Supuestamente, esos valores universales que inspiran esta unión de países deberían estar por encima de todo. Pero sucede que los relativizamos. Llamadme loco pero a veces me gusta buscar en el diccionario de la RAE el significado de las palabras que voy a usar. Según la Real Academia, relativo quiere decir: "Que no es absoluto / No mucho, en poca cantidad o intensidad / Discutible, susceptible de ser puesto en cuestión".

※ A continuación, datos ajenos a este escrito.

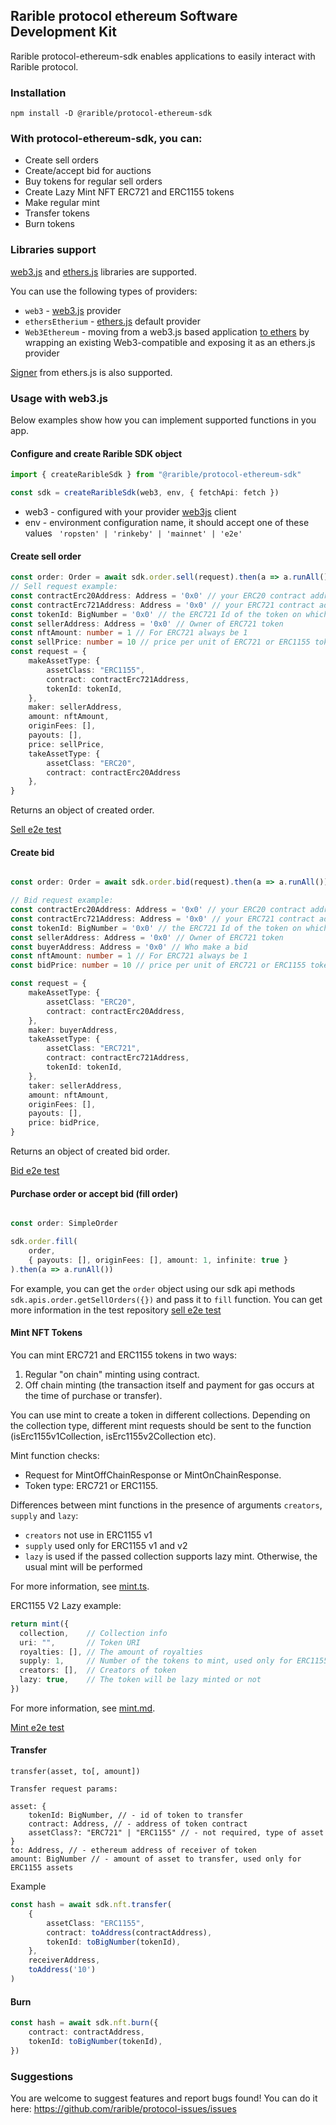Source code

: ## Rarible protocol ethereum Software Development Kit

Rarible protocol-ethereum-sdk enables applications to easily interact with Rarible protocol.

### Installation

```angular2html
npm install -D @rarible/protocol-ethereum-sdk
```

### With protocol-ethereum-sdk, you can:

- Create sell orders
- Create/accept bid for auctions
- Buy tokens for regular sell orders
- Create Lazy Mint NFT ERC721 and ERC1155 tokens
- Make regular mint
- Transfer tokens
- Burn tokens

### Libraries support

[web3.js](https://github.com/ChainSafe/web3.js/tree/v1.4.0) and [ethers.js](https://github.com/ethers-io/ethers.js) libraries are supported.

You can use the following types of providers:

- `web3` - [web3.js](https://web3js.readthedocs.io/en/v1.5.2/web3.html#providers) provider
- `ethersEtherium` - [ethers.js](https://docs.ethers.io/v5/api/providers/#providers) default provider
- `Web3Ethereum` - moving from a web3.js based application [to ethers](https://docs.ethers.io/v5/api/providers/other/#Web3Provider) by wrapping an existing Web3-compatible and exposing it as an ethers.js provider

[Signer](https://docs.ethers.io/v5/api/signer/#signers) from ethers.js is also supported.

### Usage with web3.js

Below examples show how you can implement supported functions in you app.

#### Configure and create Rarible SDK object

```typescript
import { createRaribleSdk } from "@rarible/protocol-ethereum-sdk"

const sdk = createRaribleSdk(web3, env, { fetchApi: fetch })
```

- web3 - configured with your provider [web3js](https://github.com/ChainSafe/web3.js/tree/v1.4.0) client
- env - environment configuration name, it should accept one of these values
  ``` 'ropsten' | 'rinkeby' | 'mainnet' | 'e2e'```

#### Create sell order

```typescript
const order: Order = await sdk.order.sell(request).then(a => a.runAll())
// Sell request example:
const contractErc20Address: Address = '0x0' // your ERC20 contract address
const contractErc721Address: Address = '0x0' // your ERC721 contract address
const tokenId: BigNumber = '0x0' // the ERC721 Id of the token on which we want to place a bid
const sellerAddress: Address = '0x0' // Owner of ERC721 token
const nftAmount: number = 1 // For ERC721 always be 1
const sellPrice: number = 10 // price per unit of ERC721 or ERC1155 token(s)
const request = {
	makeAssetType: {
		assetClass: "ERC1155",
		contract: contractErc721Address,
		tokenId: tokenId,
	},
	maker: sellerAddress,
	amount: nftAmount,
	originFees: [],
	payouts: [],
	price: sellPrice,
	takeAssetType: {
		assetClass: "ERC20",
		contract: contractErc20Address
	},
}
```

Returns an object of created order.

[Sell e2e test](https://github.com/rariblecom/protocol-e2e-tests/blob/master/packages/tests-current/src/erc721-sale.test.ts)

#### Create bid

```typescript

const order: Order = await sdk.order.bid(request).then(a => a.runAll())

// Bid request example:
const contractErc20Address: Address = '0x0' // your ERC20 contract address
const contractErc721Address: Address = '0x0' // your ERC721 contract address
const tokenId: BigNumber = '0x0' // the ERC721 Id of the token on which we want to place a bid
const sellerAddress: Address = '0x0' // Owner of ERC721 token
const buyerAddress: Address = '0x0' // Who make a bid
const nftAmount: number = 1 // For ERC721 always be 1
const bidPrice: number = 10 // price per unit of ERC721 or ERC1155 token(s)

const request = {
	makeAssetType: {
		assetClass: "ERC20",
		contract: contractErc20Address,
	},
	maker: buyerAddress,
	takeAssetType: {
		assetClass: "ERC721",
		contract: contractErc721Address,
		tokenId: tokenId,
	},
	taker: sellerAddress,
	amount: nftAmount,
	originFees: [],
	payouts: [],
	price: bidPrice,
}
```

Returns an object of created bid order.

[Bid e2e test](https://github.com/rariblecom/protocol-e2e-tests/blob/master/packages/tests-current/src/create-bid.test.ts)

#### Purchase order or accept bid (fill order)

```typescript

const order: SimpleOrder

sdk.order.fill(
	order,
	{ payouts: [], originFees: [], amount: 1, infinite: true }
).then(a => a.runAll())
```

For example, you can get the `order` object using our sdk api methods `sdk.apis.order.getSellOrders({})` and pass it
to `fill` function. You can get more information in the test
repository [sell e2e test](https://github.com/rariblecom/protocol-e2e-tests/blob/master/packages/tests-current/src/erc721-sale.test.ts)

#### Mint NFT Tokens

You can mint ERC721 and ERC1155 tokens in two ways:

1. Regular "on chain" minting using contract.
2. Off chain minting (the transaction itself and payment for gas occurs at the time of purchase or transfer).

You can use mint to create a token in different collections. Depending on the collection type, different mint requests should be sent to the function (isErc1155v1Collection, isErc1155v2Collection etc).

Mint function checks:

* Request for MintOffChainResponse or MintOnChainResponse.
* Token type: ERC721 or ERC1155.

Differences between mint functions in the presence of arguments `creators`, `supply` and `lazy`:

* `creators` not use in ERC1155 v1
* `supply` used only for ERC1155 v1 and v2
* `lazy` is used if the passed collection supports lazy mint. Otherwise, the usual mint will be performed

For more information, see [mint.ts](https://github.com/rarible/protocol-ethereum-sdk/blob/master/packages/protocol-ethereum-sdk/src/nft/mint.ts).

ERC1155 V2 Lazy example:

```typescript
return mint({
  collection,    // Collection info
  uri: "",       // Token URI
  royalties: [], // The amount of royalties
  supply: 1,     // Number of the tokens to mint, used only for ERC1155
  creators: [],  // Creators of token
  lazy: true,    // The token will be lazy minted or not
})
```

For more information, see [mint.md](https://github.com/rarible/protocol-ethereum-sdk/blob/master/packages/protocol-ethereum-sdk/src/nft/mint.md).

[Mint e2e test](https://github.com/rariblecom/protocol-e2e-tests/blob/master/packages/tests-current/src/lazy-mint.test.ts)

#### Transfer

```
transfer(asset, to[, amount])

Transfer request params:

asset: {
    tokenId: BigNumber, // - id of token to transfer
    contract: Address, // - address of token contract
    assetClass?: "ERC721" | "ERC1155" // - not required, type of asset
}
to: Address, // - ethereum address of receiver of token
amount: BigNumber // - amount of asset to transfer, used only for ERC1155 assets
```

Example

```typescript
const hash = await sdk.nft.transfer(
	{
		assetClass: "ERC1155",
		contract: toAddress(contractAddress),
		tokenId: toBigNumber(tokenId),
	},
	receiverAddress,
	toAddress('10')
)

```

#### Burn

```typescript
const hash = await sdk.nft.burn({
	contract: contractAddress,
	tokenId: toBigNumber(tokenId),
})
```

### Suggestions

You are welcome to suggest features and report bugs found! You can do it
here: https://github.com/rarible/protocol-issues/issues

Así, son valores universales, en teoría, pero no son absolutos en la práctica. Los defendemos en público... hasta que chocan con alguna cuestión interna. Entonces dejan de ser absolutos, si alguna vez lo fueron. Defendemos el respeto a la dignidad humana hasta que ponemos por encima nuestra estabilidad como Gobierno, hasta que nos escudamos en la soberanía nacional (esa misma que hemos acordado ceder al pertenecer a la UE)... y nos ponemos a echar balones fuera. O más bien, valores fuera.

Si un partido político lleva en su programa político o promueve en sus discursos cerrar las fronteras a los inmigrantes que vienen en busca de asilo o refugio, está yendo en contra del respeto a la dignidad humana, la libertad, la igualdad y los derechos humanos. Si de verdad nos creemos que estos son los valores en los que se basa la Unión, deberíamos considerarlos absolutos y apartar a quienes quieran debilitarlos con su relatividad. Si todo es relativo, nada está bien ni mal, todo depende de la posición desde la que se mire. Y entonces todo vale. Y entonces nada sirve. Y así esta Unión se vuelve inútil.